Doctor_zab is correct. 

Proper fit. Make sure the shorts don't droop. Look for shorts with some stretch. 4 way stretch with a small percentage of spandex


----------



## Max24 (Jan 31, 2013)

HillbillyTom said:


> But even the baggies are going to catch on the seat sometimes, simply because they're baggies. Only sure way to prevent it is to go with Lycra..


I tried Lycra a few times but it always made me feel uncomfortable so I go with some baggies that fit great on me now and they never get caught on the seat..


----------



## authalic (Apr 8, 2005)

I have some Zoic and some Gore Bike Wear shorts that are somewhat loose around the knees, but tight up top. They have removable padded liners and the outer shorts have pockets for keys and ID, so you won't be mistaken for a roadie. They can be expensive, if you can't find them on sale or clearance, but I have seen a lot of similar shorts in most bike shops and outdoor stores like REI.


----------



## HillbillyTom (Sep 15, 2012)

Max24 said:


> I tried Lycra a few times but it always made me feel uncomfortable so I go with some baggies that fit great on me now and they never get caught on the seat..


May have been my problem with them, never got a perfect fit. Bought a couple pairs, they seemed to fit alright, but did catch the seat sometimes. Plus the chamois wasn't as plush and comfortable as my normal Pearl Izumis. Wore them a few times and gave them to a buddy to wear while riding around the neighborhood with his kids.


----------



## Crash Gordon (Jul 2, 2013)

> Im not looking for spandex riding shorts either, id like to not feel like a goof in public. any suggestions that arent expensive?


You don't have to look like a goof in them in public. Just wear some gym shorts over them and when you get to the trail take the gym shorts off, go ride and when you are done put the gym shorts back on. This is what I do and at first I felt the same way as you. I don't like the "look" of lycra either but once you put shorts on over them no one can tell the difference. Plenty of MTBers seem to be anti-lycra but once your on the bike riding you will forget all about it and you won't snag your shorts on your seat.


----------



## inter (Nov 27, 2010)

U need mtb shorts for sure, those basketball shorts are too baggy and loose. 
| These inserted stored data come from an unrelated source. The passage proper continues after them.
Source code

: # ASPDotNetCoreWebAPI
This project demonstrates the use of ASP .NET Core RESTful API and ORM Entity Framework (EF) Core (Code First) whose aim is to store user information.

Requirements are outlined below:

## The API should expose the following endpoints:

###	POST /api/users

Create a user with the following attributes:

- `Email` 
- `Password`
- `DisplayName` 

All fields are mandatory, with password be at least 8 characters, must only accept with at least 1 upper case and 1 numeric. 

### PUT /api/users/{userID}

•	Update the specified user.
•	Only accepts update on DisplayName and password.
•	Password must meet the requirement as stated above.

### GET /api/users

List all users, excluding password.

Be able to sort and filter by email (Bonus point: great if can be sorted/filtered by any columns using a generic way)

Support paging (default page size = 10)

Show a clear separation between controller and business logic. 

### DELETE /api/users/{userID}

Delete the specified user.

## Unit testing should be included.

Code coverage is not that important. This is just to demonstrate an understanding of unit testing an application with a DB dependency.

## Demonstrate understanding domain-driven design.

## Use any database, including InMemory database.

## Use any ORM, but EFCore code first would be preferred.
Also check what seat do you have. Mine is rodie seat, specialized romin, it is longer than mtb, and the tail is curving up. This seat is comfy for me but cathes my mtb shorts sometimes. I didn't hv problem with wtb rocket and wtb pure seat I had before.


----------



## IamtheYeti (Aug 11, 2012)

how much are you willing to spend? I was in the same boat as you. I always wore boxer briefs under my basketball shorts when riding, then one day, REI had a sale on their Novara mtn bike shorts. The padding in the inner lining is amazing and I couldn't imagine biking without them now. I ride Rigid and now I can ride forever with these shorts. I think at the time I picked them up they were 40 but normally priced 55. I almost bought the Zoics before I saw the sale on the novaras.

pick a pair up and you wont regret it. Might seem steep at first but by far the best comfort investment ive made for mountain biking


----------



## SomebodyGetaSponge! (Dec 21, 2006)

+1 on the Endura Humvees. I rock the lycra for road riding and for mtb occasionally. The Humvees have a very good fit and do not snag on my saddle. I have the humvee and humvee lites. I don't wear lycra anymore on the mtb unless racing. Not that there is anything wrong w/ lycra! CyclesportsUk has good prices on Endura btw.



docter_zab said:


> they shouldn't if they fit correctly.
> 
> one solution: get the right size, don't sag 'em. The Endura Humvee Lite shorts that I recently purchased have Codura in the inner legs/seat/crotch which is not only much more durable than other fabrics, but is much less likely to catch. Of course they're much more expensive than bball or board shorts.
> 
> ...


----------